[Problem description] Every line of the data needs to be returned exactly.

[Source texts of formatted documents]
***

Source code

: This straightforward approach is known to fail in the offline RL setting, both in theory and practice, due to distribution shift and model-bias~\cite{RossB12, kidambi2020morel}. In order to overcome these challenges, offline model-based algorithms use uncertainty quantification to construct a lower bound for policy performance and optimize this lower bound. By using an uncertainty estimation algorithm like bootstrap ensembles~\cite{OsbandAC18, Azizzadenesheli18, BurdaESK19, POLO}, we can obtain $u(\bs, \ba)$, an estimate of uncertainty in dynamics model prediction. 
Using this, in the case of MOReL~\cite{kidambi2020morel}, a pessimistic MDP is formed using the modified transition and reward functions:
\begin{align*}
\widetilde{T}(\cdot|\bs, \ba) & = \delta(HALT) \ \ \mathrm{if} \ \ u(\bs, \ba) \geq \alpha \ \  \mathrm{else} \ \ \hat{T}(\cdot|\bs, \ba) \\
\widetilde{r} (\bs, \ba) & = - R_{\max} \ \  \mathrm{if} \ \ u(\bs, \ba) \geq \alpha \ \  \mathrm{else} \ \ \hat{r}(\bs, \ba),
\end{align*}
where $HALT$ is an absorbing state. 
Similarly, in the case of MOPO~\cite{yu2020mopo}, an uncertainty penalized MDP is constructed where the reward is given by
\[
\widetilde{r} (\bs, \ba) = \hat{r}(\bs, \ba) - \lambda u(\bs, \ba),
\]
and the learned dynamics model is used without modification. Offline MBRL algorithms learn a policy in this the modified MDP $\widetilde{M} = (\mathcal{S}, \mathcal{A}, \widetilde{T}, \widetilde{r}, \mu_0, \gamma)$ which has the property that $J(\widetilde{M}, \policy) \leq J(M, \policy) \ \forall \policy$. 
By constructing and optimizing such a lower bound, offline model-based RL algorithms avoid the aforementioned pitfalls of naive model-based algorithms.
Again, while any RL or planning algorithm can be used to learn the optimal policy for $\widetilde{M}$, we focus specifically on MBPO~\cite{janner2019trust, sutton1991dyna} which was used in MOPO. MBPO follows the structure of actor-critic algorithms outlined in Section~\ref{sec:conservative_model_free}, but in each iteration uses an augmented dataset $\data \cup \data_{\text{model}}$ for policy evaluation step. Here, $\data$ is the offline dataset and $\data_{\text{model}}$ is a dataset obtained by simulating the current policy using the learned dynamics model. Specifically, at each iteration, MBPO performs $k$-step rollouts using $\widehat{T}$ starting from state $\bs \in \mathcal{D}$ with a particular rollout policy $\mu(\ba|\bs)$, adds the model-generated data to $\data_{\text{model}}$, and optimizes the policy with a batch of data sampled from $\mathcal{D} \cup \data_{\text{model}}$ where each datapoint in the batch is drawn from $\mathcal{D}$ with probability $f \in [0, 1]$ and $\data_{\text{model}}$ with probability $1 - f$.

***

[Solved exercise]
Source code

: This straightforward approach is known to fail in the offline RL setting, both in theory and practice, due to distribution shift and model-bias~\cite{RossB12, kidambi2020morel}. In order to overcome these challenges, offline model-based algorithms use uncertainty quantification to construct a lower bound for policy performance and optimize this lower bound. By using an uncertainty estimation algorithm like bootstrap ensembles~\cite{OsbandAC18, Azizzadenesheli18, BurdaESK19, POLO}, we can obtain $u(\bs, \ba)$, an estimate of uncertainty in dynamics model prediction. 
Using this, in the case of MOReL~\cite{kidambi2020morel}, a pessimistic MDP is formed using the modified transition and reward functions:
\begin{align*}
\widetilde{T}(\cdot|\bs, \ba) & = \delta(HALT) \ \ \mathrm{if} \ \ u(\bs, \ba) \geq \alpha \ \  \mathrm{else} \ \ \hat{T}(\cdot|\bs, \ba) \\
\widetilde{r} (\bs, \ba) & = - R_{\max} \ \  \mathrm{if} \ \ u(\bs, \ba) \geq \alpha \ \  \mathrm{else} \ \ \hat{r}(\bs, \ba),
\end{align*}
where $HALT$ is an absorbing state. 
Similarly, in the case of MOPO~\cite{yu2020mopo}, an uncertainty penalized MDP is constructed where the reward is given by
\[
\widetilde{r} (\bs, \ba) = \hat{r}(\bs, \ba) - \lambda u(\bs, \ba),
\]
and the learned dynamics model is used without modification. Offline MBRL algorithms learn a policy in this the modified MDP $\widetilde{M} = (\mathcal{S}, \mathcal{A}, \widetilde{T}, \widetilde{r}, \mu_0, \gamma)$ which has the property that $J(\widetilde{M}, \policy) \leq J(M, \policy) \ \forall \policy$. 
By constructing and optimizing such a lower bound, offline model-based RL algorithms avoid the aforementioned pitfalls of naive model-based algorithms.
Again, while any RL or planning algorithm can be used to learn the optimal policy for $\widetilde{M}$, we focus specifically on MBPO~\cite{janner2019trust, sutton1991dyna} which was used in MOPO. MBPO follows the structure of actor-critic algorithms outlined in Section~\ref{sec:conservative_model_free}, but in each iteration uses an augmented dataset $\data \cup \data_{\text{model}}$ for policy evaluation step. Here, $\data$ is the offline dataset and $\data_{\text{model}}$ is a dataset obtained by simulating the current policy using the learned dynamics model. Specifically, at each iteration, MBPO performs $k$-step rollouts using $\widehat{T}$ starting from state $\bs \in \mathcal{D}$ with a particular rollout policy $\mu(\ba|\bs)$, adds the model-generated data to $\data_{\text{model}}$, and optimizes the policy with a batch of data sampled from $\mathcal{D} \cup \data_{\text{model}}$ where each datapoint in the batch is drawn from $\mathcal{D}$ with probability $f \in [0, 1]$ and $\data_{\text{model}}$ with probability $1 - f$.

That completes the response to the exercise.